===== Dataset content =====

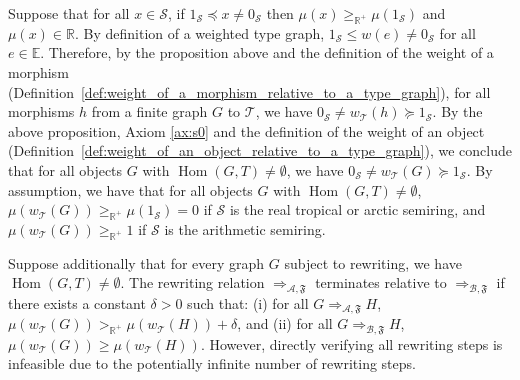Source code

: 
    Suppose that for all $x \in \mathcal{S}$, if $ 1_\mathcal{S} \preceq x \neq 0_\mathcal{S}$ then $\mu(x) \geq_{\mathbb{R}^+} \mu(1_\mathcal{S})$ and $\mu(x) \in \mathbb{R}$. 
    By definition of a weighted type graph, $1_\mathcal{S} \leq w(e)\neq 0_\mathcal{S}$ for all $e\in\mathbb{E}$.
    Therefore, by the proposition above and the definition of the weight of a morphism (Definition~\ref{def:weight_of_a_morphism_relative_to_a_type_graph}), for all morphisms \( h \) from a finite graph $G$ to $\mathcal{T}$, we have \( 0_\mathcal{S} \neq w_\mathcal{T}(h) \succeq 1_\mathcal{S} \). 
    By the above proposition, Axiom \eqref{ax:s0} and the definition of the weight of an object (Definition~\ref{def:weight_of_an_object_relative_to_a_type_graph}), we conclude that for all objects \( G \) with $\operatorname{Hom}(G,T)\neq \emptyset$, we have \( 0_\mathcal{S} \neq w_\mathcal{T}(G) \succeq 1_\mathcal{S} \). By assumption, we have that for all objects \( G \) with $\operatorname{Hom}(G,T)\neq \emptyset$, \( \mu(w_\mathcal{T}(G)) \geq_{\mathbb{R}^+} \mu(1_\mathcal{S}) = 0 \) if $\mathcal{S}$ is the real tropical or arctic semiring, and \( \mu(w_\mathcal{T}(G)) \geq_{\mathbb{R}^+} 1 \) if $\mathcal{S}$ is the arithmetic semiring.

Suppose additionally that for every graph $G$ subject to rewriting, we have $\operatorname{Hom}(G,T)\neq \emptyset$. The rewriting relation \( \Rightarrow_{\mathcal{A},\mathfrak{F}} \) terminates relative to $\Rightarrow_{\mathcal{B},\mathfrak{F}}$ if there exists a constant $\delta > 0$ such that: (i) for all \(G \Rightarrow_{\mathcal{A},\mathfrak{F}} H\), \( \mu(w_\mathcal{T}(G)) >_{\mathbb{R}^+} \mu(w_\mathcal{T}(H)) + \delta \), and (ii) for all \(G \Rightarrow_{\mathcal{B},\mathfrak{F}} H\), \( \mu(w_\mathcal{T}(G)) \geq \mu(w_\mathcal{T}(H)) \). However, directly verifying all rewriting steps is infeasible due to the potentially infinite number of rewriting steps.


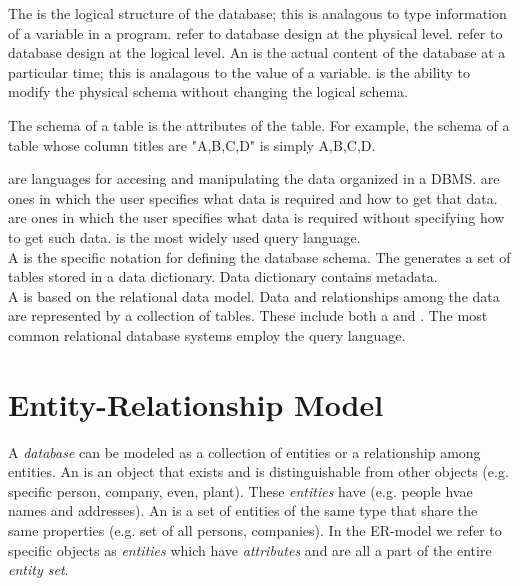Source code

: \documentclass{article}
\begin{document}
The  is the logical structure of the database; this is analagous to type information of a variable in a program.  refer to database design at the physical level.  refer to database design at the logical level. An  is the actual content of the database at a particular time; this is analagous to the value of a variable.  is the ability to modify the physical schema without changing the logical schema. \\ 

\begin{remark}
  The schema of a table is the attributes of the table. For example, the schema of a table whose column titles are "A,B,C,D" is simply A,B,C,D. 
\end{remark}

 are languages for accesing and manipulating the data organized in a DBMS.  are ones in which the user specifies what data is required and how to get that data.  are ones in which the user specifies what data is required without specifying how to get such data.  is the most widely used query language. \\ 

A  is the specific notation for defining the database schema. The  generates a set of tables stored in a data dictionary. Data dictionary contains metadata. \\ 

A  is based on the relational data model. Data and relationships among the data are represented by a collection of tables. These include both a  and . The most common relational database systems employ the  query language. 

\section{Entity-Relationship Model}

A \emph{database} can be modeled as a collection of entities or a relationship among entities. An  is an object that exists and is distinguishable from other objects (e.g. specific person, company, even, plant). These \emph{entities} have  (e.g. people hvae names and addresses). An  is a set of entities of the same type that share the same properties (e.g. set of all persons, companies). In the ER-model we refer to specific objects as \emph{entities} which have \emph{attributes} and are all a part of the entire \emph{entity set}. \\ 
\end{document}
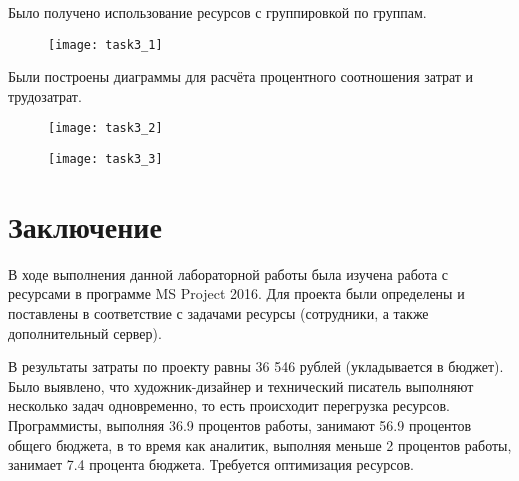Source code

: Было получено использование ресурсов с группировкой по группам.
\begin{figure}[h!]
	\texttt{[image: task3\_1]}
\end{figure}

Были построены диаграммы для расчёта процентного соотношения затрат и трудозатрат.

\begin{figure}[h!]
	\texttt{[image: task3\_2]}
\end{figure}

\begin{figure}[h!]
	\texttt{[image: task3\_3]}
\end{figure}


\clearpage

\section*{Заключение}

В ходе выполнения данной лабораторной работы была изучена работа с ресурсами в программе MS Project 2016. Для проекта были определены и поставлены в соответствие с задачами ресурсы (сотрудники, а также дополнительный сервер). 

В результаты затраты по проекту равны 36 546 рублей (укладывается в бюджет). 
Было выявлено, что художник-дизайнер и технический писатель выполняют несколько задач одновременно, то есть происходит перегрузка ресурсов. 
Программисты, выполняя 36.9 процентов работы, занимают 56.9 процентов общего бюджета, в то время как аналитик, выполняя меньше 2 процентов работы, занимает 7.4 процента бюджета.
Требуется оптимизация ресурсов.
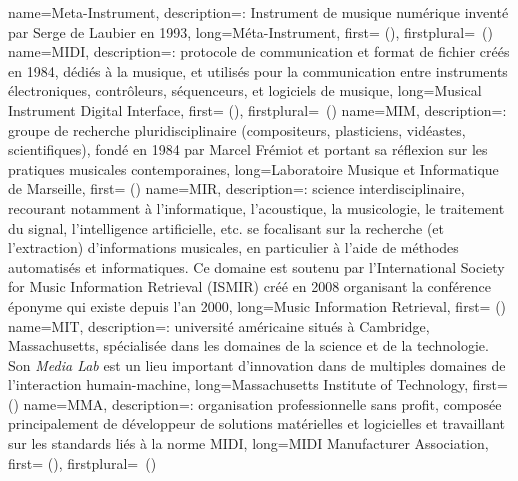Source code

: {
    name={Meta-Instrument},
    description={\textit{}: Instrument de musique numérique inventé par Serge de Laubier en 1993},
    long={Méta-Instrument},
    first={ ()},
    firstplural={\glspluralsuffix\ (\glspluralsuffix)}
}
{
    name={MIDI},
    description={\textit{}: protocole de communication et format de fichier créés en 1984, dédiés à la musique, et utilisés pour la communication entre instruments électroniques, contrôleurs, séquenceurs, et logiciels de musique},
    long={Musical Instrument Digital Interface},
   	first={ ()},
    firstplural={\glspluralsuffix\ (\glspluralsuffix)}
}
{
    name={MIM},
    description={\textit{}: groupe de recherche pluridisciplinaire (compositeurs, plasticiens, vidéastes, scientifiques), fondé en 1984 par Marcel Frémiot et portant sa réflexion sur les pratiques musicales contemporaines},
    long={Laboratoire Musique et Informatique de Marseille},
    first={ ()}
}
{
    name={MIR},
    description={\textit{}: science interdisciplinaire, recourant notamment à l'informatique, l'acoustique, la musicologie, le traitement du signal, l'intelligence artificielle, etc. se focalisant sur la recherche (et l'extraction) d'informations musicales, en particulier à l'aide de méthodes automatisés et informatiques. Ce domaine est soutenu par l'International Society for Music Information Retrieval (ISMIR) créé en 2008 organisant la conférence éponyme qui existe depuis l'an 2000},
    long={Music Information Retrieval},
    first={ ()}
}
{
    name={MIT},
    description={\textit{}: université américaine situés à Cambridge, Massachusetts, spécialisée dans les domaines de la science et de la technologie. Son \textit{Media Lab} est un lieu important d'innovation dans de multiples domaines de l'interaction humain-machine},
    long={Massachusetts Institute of Technology},
    first={ ()}
}
{
    name={MMA},
    description={\textit{}: organisation professionnelle sans profit, composée principalement de développeur de solutions matérielles et logicielles et travaillant sur les standards liés à la norme MIDI},
    long={MIDI Manufacturer Association},
    first={ ()},
    firstplural={\glspluralsuffix\ (\glspluralsuffix)}
}
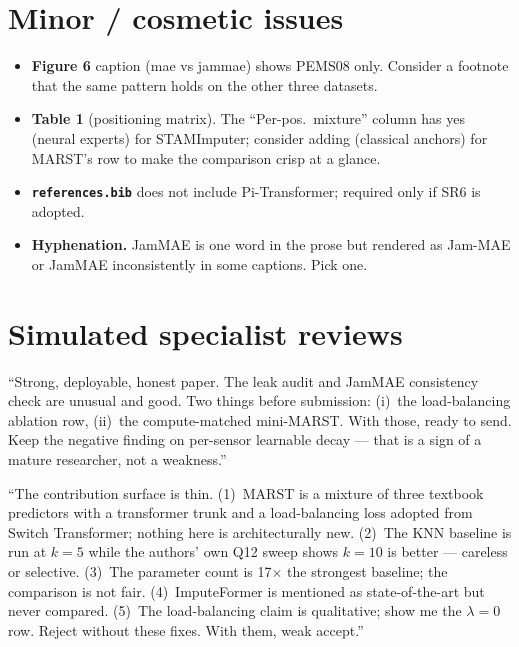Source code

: \documentclass[11pt]{article}
\begin{document}
\section{Minor / cosmetic issues}

\begin{itemize}
\item \textbf{Figure 6} caption (\textsf{mae vs jammae}) shows PEMS08
only.  Consider a footnote that the same pattern holds on the other
three datasets.
\item \textbf{Table 1} (positioning matrix).  The ``Per-pos.\ mixture''
column has \textsf{yes (neural experts)} for STAMImputer; consider
adding \textsf{(classical anchors)} for MARST's row to make the
comparison crisp at a glance.
\item \textbf{\texttt{references.bib}} does not include Pi-Transformer;
required only if SR6 is adopted.
\item \textbf{Hyphenation.}  \textsf{JamMAE} is one word in the prose
but rendered as \textsf{Jam-MAE} or \textsf{JamMAE} inconsistently in
some captions.  Pick one.
\end{itemize}

\section{Simulated specialist reviews}

\begin{tcolorbox}[reviewerbox, title=Friendly reviewer (PhD supervisor tone)]
``Strong, deployable, honest paper.  The leak audit and JamMAE
consistency check are unusual and good.  Two things before submission:
(i)~the load-balancing ablation row, (ii)~the compute-matched
mini-MARST.  With those, ready to send.  Keep the negative finding on
per-sensor learnable decay --- that is a sign of a mature researcher,
not a weakness.''
\end{tcolorbox}

\begin{tcolorbox}[reviewerbox, title=Harsh reviewer (top conference tone)]
``The contribution surface is thin.  (1)~MARST is a mixture of three
textbook predictors with a transformer trunk and a load-balancing loss
adopted from Switch Transformer; nothing here is architecturally new.
(2)~The KNN baseline is run at $k = 5$ while the authors' own Q12
sweep shows $k = 10$ is better --- careless or selective.  (3)~The
parameter count is 17$\times$ the strongest baseline; the comparison
is not fair.  (4)~ImputeFormer is mentioned as state-of-the-art but
never compared.  (5)~The load-balancing claim is qualitative; show me
the $\lambda = 0$ row.  Reject without these fixes.  With them, weak
accept.''
\end{tcolorbox}
\end{document}
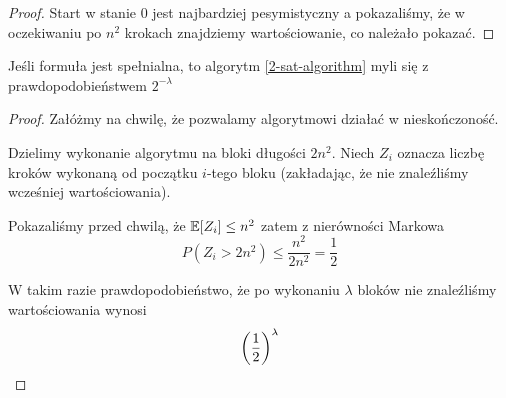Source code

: \begin{proof}
	Start w stanie 0 jest najbardziej pesymistyczny a pokazaliśmy, że w oczekiwaniu po \( n^2 \) krokach znajdziemy wartościowanie, co należało pokazać.
\end{proof}

\begin{theorem}[Lemat 7.2 P\&C]
	Jeśli formuła jest spełnialna, to algorytm \ref{2-sat-algorithm} myli się z prawdopodobieństwem \( 2^{-\lambda} \)
\end{theorem}
\begin{proof}
	Załóżmy na chwilę, że pozwalamy algorytmowi działać w nieskończoność.

	Dzielimy wykonanie algorytmu na bloki długości \( 2n^2 \).
	Niech \( Z_i \) oznacza liczbę kroków wykonaną od początku \( i \)-tego bloku (zakładając, że nie znaleźliśmy wcześniej wartościowania).

	Pokazaliśmy przed chwilą, że \(\expected{Z_i} \leq n^2\) zatem z nierówności Markowa
	\[
		P(Z_i > 2n^2) \leq \frac{n^2}{2n^2} = \frac{1}{2}
	\]

	W takim razie prawdopodobieństwo, że po wykonaniu \( \lambda \) bloków nie znaleźliśmy wartościowania wynosi
	\[
		\left(\frac{1}{2}\right)^\lambda
	\]

\end{proof}
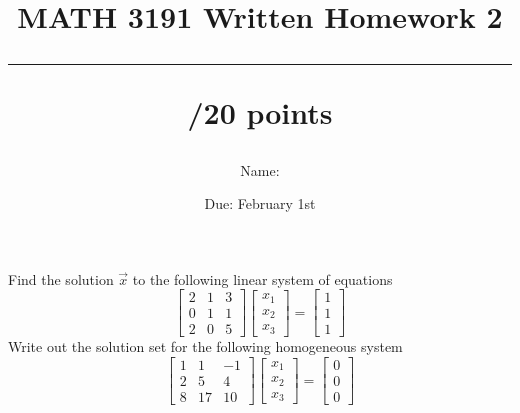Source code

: \documentclass{exam}
\title{MATH 3191 Written Homework 2\\\rule{30pt}{1pt}/20 points}
\author{Name: \rule{150pt}{1pt}}
\date{Due: February 1st}
\begin{document}
\maketitle
\begin{questions}
\question[10]
    Find the solution $\vec{x}$ to the following linear system of equations
    \[
        \begin{bmatrix}
            2 & 1 & 3\\
            0 & 1 & 1\\
            2 & 0 & 5
        \end{bmatrix}\begin{bmatrix}
            x_1 \\ x_2 \\ x_3
        \end{bmatrix} = \begin{bmatrix}
            1\\1\\1
        \end{bmatrix}
    \]
    \newpage
\question[10]
    Write out the solution set for the following homogeneous system
    \[
        \begin{bmatrix}
            1 & 1 & -1\\
            2 & 5 & 4\\
            8 & 17 & 10
        \end{bmatrix}\begin{bmatrix}
            x_1\\x_2\\x_3
        \end{bmatrix} = \begin{bmatrix}
        0\\0\\0
        \end{bmatrix}
    \]
\end{questions}
\end{document}
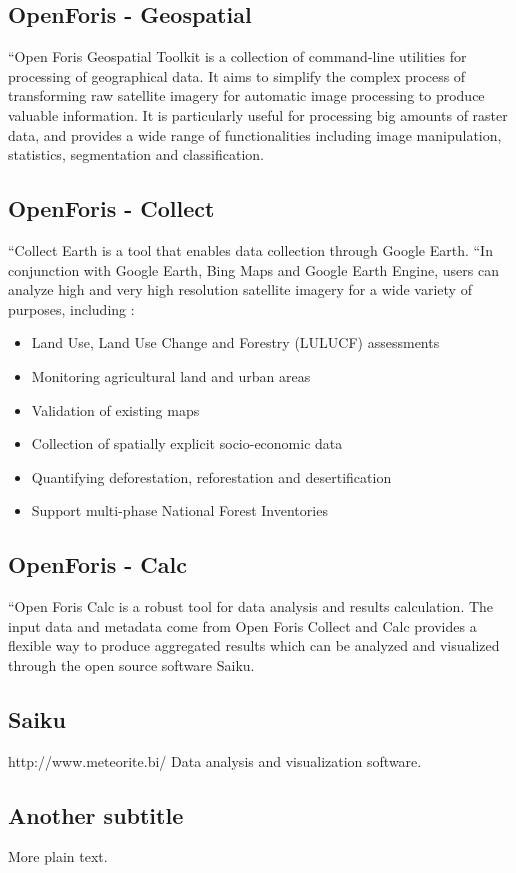 \documentclass{article}
\begin{document}
\subsection{OpenForis - Geospatial}
``Open Foris Geospatial Toolkit is a collection of command-line utilities for
processing of geographical data. It aims to simplify the complex process of
transforming raw satellite imagery for automatic image processing to produce
valuable information. It is particularly useful for processing big amounts of
raster data, and provides a wide range of functionalities including image
manipulation, statistics, segmentation and classification.

\subsection{OpenForis - Collect}
``Collect Earth is a tool that enables data collection through Google Earth.
``In conjunction with Google Earth, Bing Maps and Google Earth Engine, users can
analyze high and very high resolution satellite imagery for a wide variety of
purposes, including :
\begin{itemize}
  \item Land Use, Land Use Change and Forestry (LULUCF) assessments
  \item Monitoring agricultural land and urban areas
  \item Validation of existing maps
  \item Collection of spatially explicit socio-economic data
  \item Quantifying deforestation, reforestation and desertification
  \item Support multi-phase National Forest Inventories
\end{itemize}

\subsection{OpenForis - Calc}
``Open Foris Calc is a robust tool for data analysis and results calculation. The
input data and metadata come from Open Foris Collect and Calc provides a
flexible way to produce aggregated results which can be analyzed and visualized
through the open source software Saiku.

\subsection{Saiku}
http://www.meteorite.bi/
Data analysis and visualization software.






\subsection{Another subtitle}

More plain text.
\end{document}
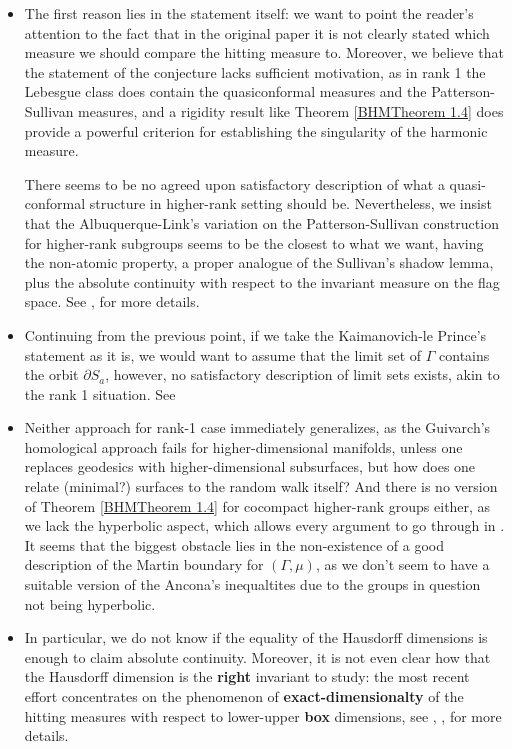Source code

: \documentclass[11pt]{amsart}
\theoremstyle{definition}
\begin{document}
	\begin{itemize}
		\item The first reason lies in the statement itself: we want to point the reader's attention to the fact that in the original paper it is not clearly stated which measure we should compare the hitting measure to. Moreover, we believe that the statement of the conjecture lacks sufficient motivation, as in rank 1 the Lebesgue class does contain the quasiconformal measures and the Patterson-Sullivan measures, and a rigidity result like Theorem \ref{BHMTheorem 1.4} does provide a powerful criterion for establishing the singularity of the harmonic measure.
		
		There seems to be no agreed upon satisfactory description of what a quasi-conformal structure in higher-rank setting should be. Nevertheless, we insist that the Albuquerque-Link's variation on the Patterson-Sullivan construction for higher-rank subgroups seems to be the closest to what we want, having the non-atomic property, a proper analogue of the Sullivan's shadow lemma, plus the absolute continuity with respect to the invariant measure on the flag space. See \cite{albuq}, \cite{linkhausdorff} for more details.
		\item Continuing from the previous point, if we take the Kaimanovich-le Prince's statement as it is, we would want to assume that the limit set of $\Gamma$ contains the orbit $\partial S_a$, however, no satisfactory description of limit sets exists, akin to the rank 1 situation. See 
		\item Neither approach for rank-1 case immediately generalizes, as the Guivarch's homological approach fails for higher-dimensional manifolds, unless one replaces geodesics with higher-dimensional subsurfaces, but how does one relate (minimal?) surfaces to the random walk itself? And there is no version of Theorem \ref{BHMTheorem 1.4} for cocompact higher-rank groups either, as we lack the hyperbolic aspect, which allows every argument to go through in \cite{blachere2011harmonic}. It seems that the biggest obstacle lies in the non-existence of a good description of the Martin boundary for $(\Gamma, \mu)$, as we don't seem to have a suitable version of the Ancona's inequaltites due to the groups in question not being hyperbolic.
		\item In particular, we do not know if the equality of the Hausdorff dimensions is enough to claim absolute continuity. Moreover, it is not even clear how that the Hausdorff dimension is the \textbf{right} invariant to study: the most recent effort concentrates on the phenomenon of \textbf{exact-dimensionalty} of the hitting measures with respect to lower-upper \textbf{box} dimensions, see \cite{kaimanovich2011matrix}, \cite{lessaledrappier1}, \cite{ledrappier2023exact} for more details. 

\end{itemize}
\end{document}
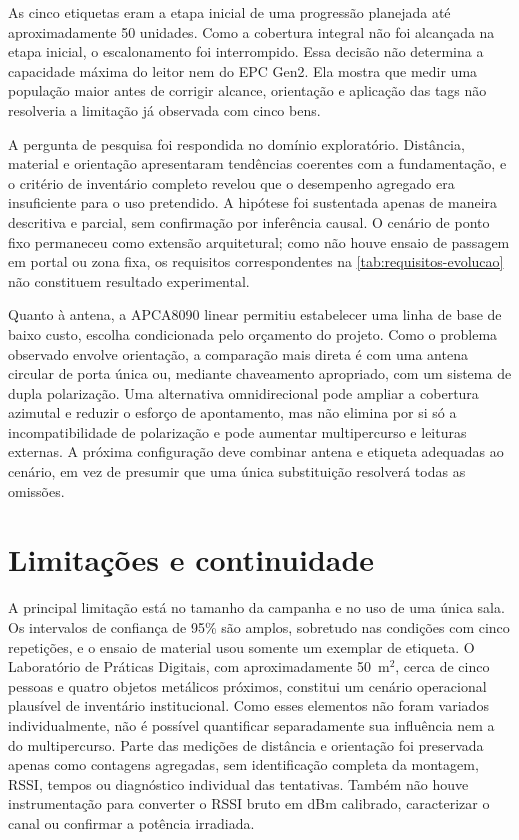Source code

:As cinco etiquetas eram a etapa inicial de uma progressão planejada até aproximadamente 50 unidades. Como a cobertura integral não foi alcançada na etapa inicial, o escalonamento foi interrompido. Essa decisão não determina a capacidade máxima do leitor nem do EPC Gen2. Ela mostra que medir uma população maior antes de corrigir alcance, orientação e aplicação das tags não resolveria a limitação já observada com cinco bens.

A pergunta de pesquisa foi respondida no domínio exploratório. Distância, material e orientação apresentaram tendências coerentes com a fundamentação, e o critério de inventário completo revelou que o desempenho agregado era insuficiente para o uso pretendido. A hipótese foi sustentada apenas de maneira descritiva e parcial, sem confirmação por inferência causal. O cenário de ponto fixo permaneceu como extensão arquitetural; como não houve ensaio de passagem em portal ou zona fixa, os requisitos correspondentes na \autoref{tab:requisitos-evolucao} não constituem resultado experimental.

Quanto à antena, a APCA8090 linear permitiu estabelecer uma linha de base de baixo custo, escolha condicionada pelo orçamento do projeto. Como o problema observado envolve orientação, a comparação mais direta é com uma antena circular de porta única ou, mediante chaveamento apropriado, com um sistema de dupla polarização. Uma alternativa omnidirecional pode ampliar a cobertura azimutal e reduzir o esforço de apontamento, mas não elimina por si só a incompatibilidade de polarização e pode aumentar multipercurso e leituras externas. A próxima configuração deve combinar antena e etiqueta adequadas ao cenário, em vez de presumir que uma única substituição resolverá todas as omissões.

\section{Limitações e continuidade}

A principal limitação está no tamanho da campanha e no uso de uma única sala. Os intervalos de confiança de 95\% são amplos, sobretudo nas condições com cinco repetições, e o ensaio de material usou somente um exemplar de etiqueta. O Laboratório de Práticas Digitais, com aproximadamente 50~m$^2$, cerca de cinco pessoas e quatro objetos metálicos próximos, constitui um cenário operacional plausível de inventário institucional. Como esses elementos não foram variados individualmente, não é possível quantificar separadamente sua influência nem a do multipercurso. Parte das medições de distância e orientação foi preservada apenas como contagens agregadas, sem identificação completa da montagem, RSSI, tempos ou diagnóstico individual das tentativas. Também não houve instrumentação para converter o RSSI bruto em dBm calibrado, caracterizar o canal ou confirmar a potência irradiada.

=====

Exercise goal: Only exact lines belong in the answer: those from the beginning of the entries above through the line holding "By definition of", with no pictures.

Answer below:
Source code

: 
    Suppose that for all $x \in \mathcal{S}$, if $ 1_\mathcal{S} \preceq x \neq 0_\mathcal{S}$ then $\mu(x) \geq_{\mathbb{R}^+} \mu(1_\mathcal{S})$ and $\mu(x) \in \mathbb{R}$. 
    By definition of a weighted type graph, $1_\mathcal{S} \leq w(e)\neq 0_\mathcal{S}$ for all $e\in\mathbb{E}$.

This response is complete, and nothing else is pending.